[Records for the task — start]

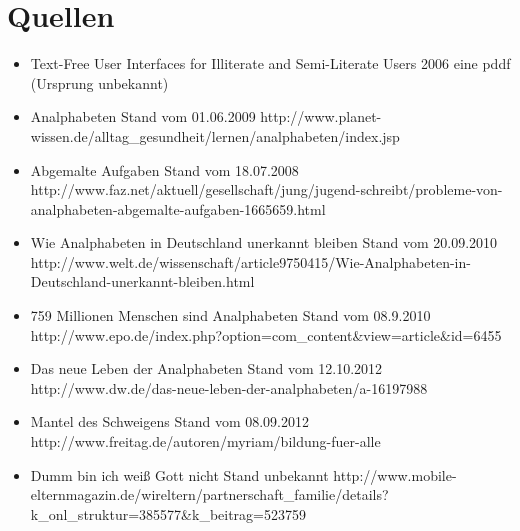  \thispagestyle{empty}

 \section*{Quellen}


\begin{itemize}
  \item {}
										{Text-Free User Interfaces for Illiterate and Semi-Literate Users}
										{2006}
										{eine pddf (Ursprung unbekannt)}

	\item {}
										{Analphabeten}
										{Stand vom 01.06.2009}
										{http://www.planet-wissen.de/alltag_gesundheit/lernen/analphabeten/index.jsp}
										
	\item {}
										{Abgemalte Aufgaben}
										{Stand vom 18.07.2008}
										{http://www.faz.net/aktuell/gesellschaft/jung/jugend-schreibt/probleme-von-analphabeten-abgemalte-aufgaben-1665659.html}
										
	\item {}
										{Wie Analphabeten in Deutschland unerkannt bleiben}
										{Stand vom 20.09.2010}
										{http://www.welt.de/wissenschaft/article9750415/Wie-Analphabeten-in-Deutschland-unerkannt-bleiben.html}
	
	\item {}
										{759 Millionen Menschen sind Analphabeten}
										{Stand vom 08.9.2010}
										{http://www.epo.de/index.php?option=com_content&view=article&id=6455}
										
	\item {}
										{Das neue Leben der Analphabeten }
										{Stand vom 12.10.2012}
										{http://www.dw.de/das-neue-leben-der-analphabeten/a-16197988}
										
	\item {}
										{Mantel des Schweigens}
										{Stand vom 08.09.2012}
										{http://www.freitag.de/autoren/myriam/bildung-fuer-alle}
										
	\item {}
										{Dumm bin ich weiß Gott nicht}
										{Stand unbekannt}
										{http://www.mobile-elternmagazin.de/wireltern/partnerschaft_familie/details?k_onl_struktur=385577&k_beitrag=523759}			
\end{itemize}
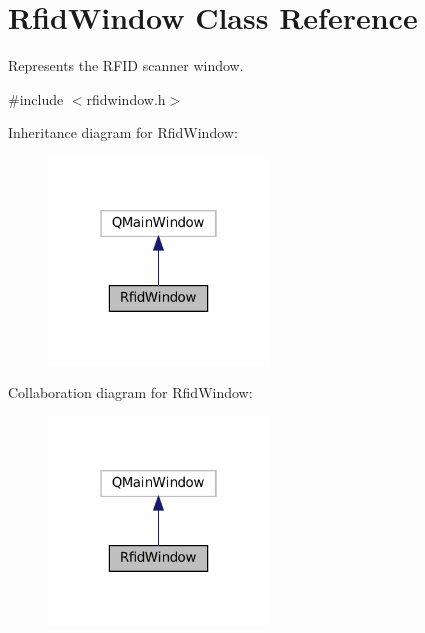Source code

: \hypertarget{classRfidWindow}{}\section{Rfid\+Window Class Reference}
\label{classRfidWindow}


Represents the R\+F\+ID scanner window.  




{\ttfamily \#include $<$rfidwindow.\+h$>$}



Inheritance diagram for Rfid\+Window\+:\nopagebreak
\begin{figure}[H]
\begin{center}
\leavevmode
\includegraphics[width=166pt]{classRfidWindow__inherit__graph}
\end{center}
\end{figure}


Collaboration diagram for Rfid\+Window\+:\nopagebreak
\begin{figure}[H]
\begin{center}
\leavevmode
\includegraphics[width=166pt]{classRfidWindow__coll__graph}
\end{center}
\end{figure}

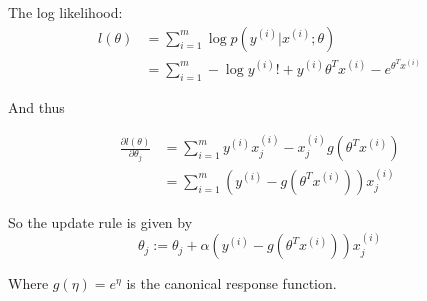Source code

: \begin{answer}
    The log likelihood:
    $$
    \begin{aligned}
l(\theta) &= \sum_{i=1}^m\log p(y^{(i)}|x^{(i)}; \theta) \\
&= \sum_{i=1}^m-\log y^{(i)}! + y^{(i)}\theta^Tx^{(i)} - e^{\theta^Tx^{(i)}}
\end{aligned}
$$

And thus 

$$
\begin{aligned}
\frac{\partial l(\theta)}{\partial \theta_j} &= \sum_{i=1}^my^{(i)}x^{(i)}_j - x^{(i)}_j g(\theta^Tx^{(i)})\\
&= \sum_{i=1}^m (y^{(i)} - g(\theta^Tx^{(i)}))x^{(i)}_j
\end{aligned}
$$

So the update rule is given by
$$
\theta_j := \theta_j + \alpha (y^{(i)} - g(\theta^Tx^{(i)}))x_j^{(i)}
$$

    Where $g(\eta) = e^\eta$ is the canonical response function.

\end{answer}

[Records for the task — finish]

Pictures are to be omitted; set down the rest of the entries exactly as given.

| Problem solution |
  \thispagestyle{empty}

 \section*{Quellen}


\begin{itemize}
  \item {}
										{Text-Free User Interfaces for Illiterate and Semi-Literate Users}
										{2006}
										{eine pddf (Ursprung unbekannt)}

	\item {}
										{Analphabeten}
										{Stand vom 01.06.2009}
										{http://www.planet-wissen.de/alltag_gesundheit/lernen/analphabeten/index.jsp}
										
	\item {}
										{Abgemalte Aufgaben}
										{Stand vom 18.07.2008}
										{http://www.faz.net/aktuell/gesellschaft/jung/jugend-schreibt/probleme-von-analphabeten-abgemalte-aufgaben-1665659.html}
										
	\item {}
										{Wie Analphabeten in Deutschland unerkannt bleiben}
										{Stand vom 20.09.2010}
										{http://www.welt.de/wissenschaft/article9750415/Wie-Analphabeten-in-Deutschland-unerkannt-bleiben.html}
	
	\item {}
										{759 Millionen Menschen sind Analphabeten}
										{Stand vom 08.9.2010}
										{http://www.epo.de/index.php?option=com_content&view=article&id=6455}
										
	\item {}
										{Das neue Leben der Analphabeten }
										{Stand vom 12.10.2012}
										{http://www.dw.de/das-neue-leben-der-analphabeten/a-16197988}
										
	\item {}
										{Mantel des Schweigens}
										{Stand vom 08.09.2012}
										{http://www.freitag.de/autoren/myriam/bildung-fuer-alle}
										
	\item {}
										{Dumm bin ich weiß Gott nicht}
										{Stand unbekannt}
										{http://www.mobile-elternmagazin.de/wireltern/partnerschaft_familie/details?k_onl_struktur=385577&k_beitrag=523759}			
\end{itemize}
Source code

: \hypertarget{classRfidWindow}{}\section{Rfid\+Window Class Reference}
\label{classRfidWindow}


Represents the R\+F\+ID scanner window.  




{\ttfamily \#include $<$rfidwindow.\+h$>$}



Inheritance diagram for Rfid\+Window\+:\nopagebreak
\begin{figure}[H]
\begin{center}
\leavevmode
\includegraphics[width=166pt]{classRfidWindow__inherit__graph}
\end{center}
\end{figure}


Collaboration diagram for Rfid\+Window\+:\nopagebreak
\begin{figure}[H]
\begin{center}
\leavevmode
\includegraphics[width=166pt]{classRfidWindow__coll__graph}
\end{center}
\end{figure}

Source code

: \begin{answer}
    The log likelihood:
    $$
    \begin{aligned}
l(\theta) &= \sum_{i=1}^m\log p(y^{(i)}|x^{(i)}; \theta) \\
&= \sum_{i=1}^m-\log y^{(i)}! + y^{(i)}\theta^Tx^{(i)} - e^{\theta^Tx^{(i)}}
\end{aligned}
$$

And thus 

$$
\begin{aligned}
\frac{\partial l(\theta)}{\partial \theta_j} &= \sum_{i=1}^my^{(i)}x^{(i)}_j - x^{(i)}_j g(\theta^Tx^{(i)})\\
&= \sum_{i=1}^m (y^{(i)} - g(\theta^Tx^{(i)}))x^{(i)}_j
\end{aligned}
$$

So the update rule is given by
$$
\theta_j := \theta_j + \alpha (y^{(i)} - g(\theta^Tx^{(i)}))x_j^{(i)}
$$

    Where $g(\eta) = e^\eta$ is the canonical response function.

\end{answer}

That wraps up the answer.